Fußball-Historie: Tore, Schweinebraten und echte Legenden

31.03.2014

Cloppenburg Borussia Dortmund gehört nicht erst seit diesen Tagen zu den Fußball-Spitzenteams in Deutschland. Bereits Ende der 40er-Jahre waren die Dortmunder in aller Munde. Auf ihrem Weg zur Spitze machte der BVB am 31. Dezember 1947 beim damaligen Club Viktoria Reekenfeld zu einem Freundschaftsspiel Halt.

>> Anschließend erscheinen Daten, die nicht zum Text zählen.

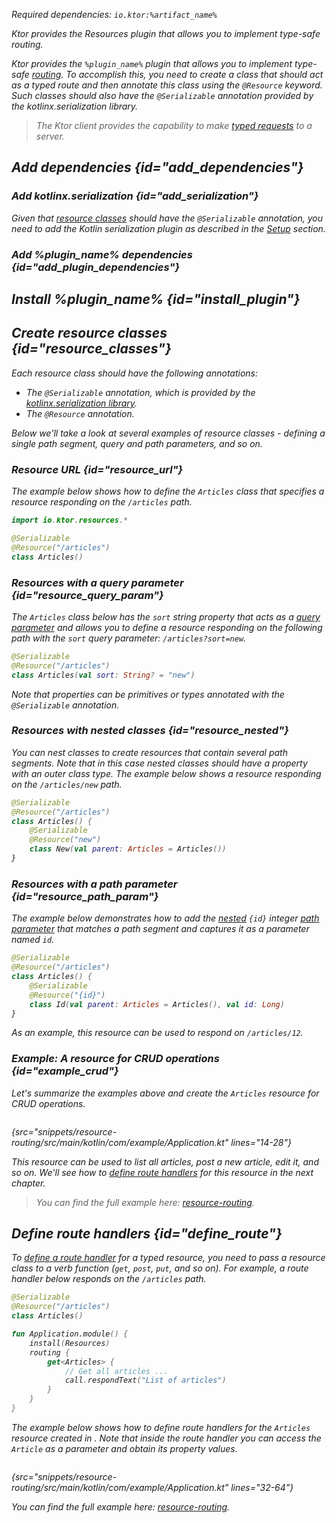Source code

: [//]: # (title: Type-safe routing)

<var name="plugin_name" value="Resources"/>
<var name="artifact_name" value="ktor-server-resources"/>

<microformat>
<p>
Required dependencies: <code>io.ktor:%artifact_name%</code>
</p>
<var name="example_name" value="resource-routing"/>
<include src="lib.xml" include-id="download_example"/>
</microformat>

<excerpt>Ktor provides the Resources plugin that allows you to implement type-safe routing.</excerpt>

Ktor provides the `%plugin_name%` plugin that allows you to implement type-safe [routing](Routing_in_Ktor.md). To accomplish this, you need to create a class that should act as a typed route and then annotate this class using the `@Resource` keyword. Such classes should also have the `@Serializable` annotation provided by the kotlinx.serialization library.

> The Ktor client provides the capability to make [typed requests](type-safe-request.md) to a server.


## Add dependencies {id="add_dependencies"}

### Add kotlinx.serialization {id="add_serialization"}

Given that [resource classes](#resource_classes) should have the `@Serializable` annotation, you need to add the Kotlin serialization plugin as described in the [Setup](https://github.com/Kotlin/kotlinx.serialization#setup) section.

### Add %plugin_name% dependencies {id="add_plugin_dependencies"}

<include src="lib.xml" include-id="add_ktor_artifact_intro"/>
<include src="lib.xml" include-id="add_ktor_artifact"/>


## Install %plugin_name% {id="install_plugin"}

<include src="lib.xml" include-id="install_plugin"/>


## Create resource classes {id="resource_classes"}

<chunk id="resource_classes_server">

Each resource class should have the following annotations:
* The `@Serializable` annotation, which is provided by the [kotlinx.serialization library](#add_serialization).
* The `@Resource` annotation.

Below we'll take a look at several examples of resource classes - defining a single path segment, query and path parameters, and so on.

### Resource URL {id="resource_url"}

The example below shows how to define the `Articles` class that specifies a resource responding on the `/articles` path. 

```kotlin
import io.ktor.resources.*

@Serializable
@Resource("/articles")
class Articles()
```

### Resources with a query parameter {id="resource_query_param"}

The `Articles` class below has the `sort` string property that acts as a [query parameter](requests.md#query_parameters) and allows you to define a resource responding on the following path with the `sort` query parameter: `/articles?sort=new`. 

```kotlin
@Serializable
@Resource("/articles")
class Articles(val sort: String? = "new")
```

Note that properties can be primitives or types annotated with the `@Serializable` annotation.

### Resources with nested classes {id="resource_nested"}

You can nest classes to create resources that contain several path segments. Note that in this case nested classes should have a property with an outer class type. 
The example below shows a resource responding on the `/articles/new` path.


```kotlin
@Serializable
@Resource("/articles")
class Articles() {
    @Serializable
    @Resource("new")
    class New(val parent: Articles = Articles())
}
```

### Resources with a path parameter {id="resource_path_param"}

The example below demonstrates how to add the [nested](#resource_nested) `{id}` integer [path parameter](Routing_in_Ktor.md#path_parameter) that matches a path segment and captures it as a parameter named `id`.

```kotlin
@Serializable
@Resource("/articles")
class Articles() {
    @Serializable
    @Resource("{id}")
    class Id(val parent: Articles = Articles(), val id: Long)
}
```

As an example, this resource can be used to respond on `/articles/12`.

</chunk>

### Example: A resource for CRUD operations {id="example_crud"}

Let's summarize the examples above and create the `Articles` resource for CRUD operations.

```kotlin
```
{src="snippets/resource-routing/src/main/kotlin/com/example/Application.kt" lines="14-28"}

This resource can be used to list all articles, post a new article, edit it, and so on. We'll see how to [define route handlers](#define_route) for this resource in the next chapter.

> You can find the full example here: [resource-routing](https://github.com/ktorio/ktor-documentation/tree/%current-branch%/codeSnippets/snippets/resource-routing).



## Define route handlers {id="define_route"}

To [define a route handler](Routing_in_Ktor.md#define_route) for a typed resource, you need to pass a resource class to a verb function (`get`, `post`, `put`, and so on).
For example, a route handler below responds on the `/articles` path.

```kotlin
@Serializable
@Resource("/articles")
class Articles()

fun Application.module() {
    install(Resources)
    routing {
        get<Articles> {
            // Get all articles ...
            call.respondText("List of articles")
        }
    }
}
```

The example below shows how to define route handlers for the `Articles` resource created in [](#example_crud). Note that inside the route handler you can access the `Article` as a parameter and obtain its property values.

```kotlin
```
{src="snippets/resource-routing/src/main/kotlin/com/example/Application.kt" lines="32-64"}

You can find the full example here: [resource-routing](https://github.com/ktorio/ktor-documentation/tree/%current-branch%/codeSnippets/snippets/resource-routing).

Gerhard Romanowski hatte den BVB zur Viktoria gelotst. „Er war mein Onkel und gebürtiger Dortmunder. So kam der Kontakt zustande“, erinnert sich Horst Sydow, der seinerzeit als Zuschauer das Spiel gesehen hatte. Die Dortmunder kamen Silvester 1947 an, einen Tag später fand die Begegnung statt. Untergebracht wurden die Gäste bei mehreren Familien direkt vor Ort. Als Prämie bekamen die Dortmunder „satt zu essen und satt zu trinken.“

Zum Kader des BVB gehörten auch die späteren Nationalspieler Adi Preißler, Erich Schanko und Herbert Sandmann. Beim BVB spielte auch August Lenz. Er war der erste Nationalspieler in der Vereinsgeschichte Borussia Dortmunds. Allerdings waren die Spieler bei den Zuschauern gar nicht so bekannt. „Damals waren die BVB-Akteure nicht so präsent wie zu heutiger Zeit“, sagt Sydow. Bekannter waren da schon die Lokalmatadore der Viktoria, die am Neujahrstag 1948 die Borussia auf dem Platz in Elisabethfehn an der Katholischen Schule empfingen.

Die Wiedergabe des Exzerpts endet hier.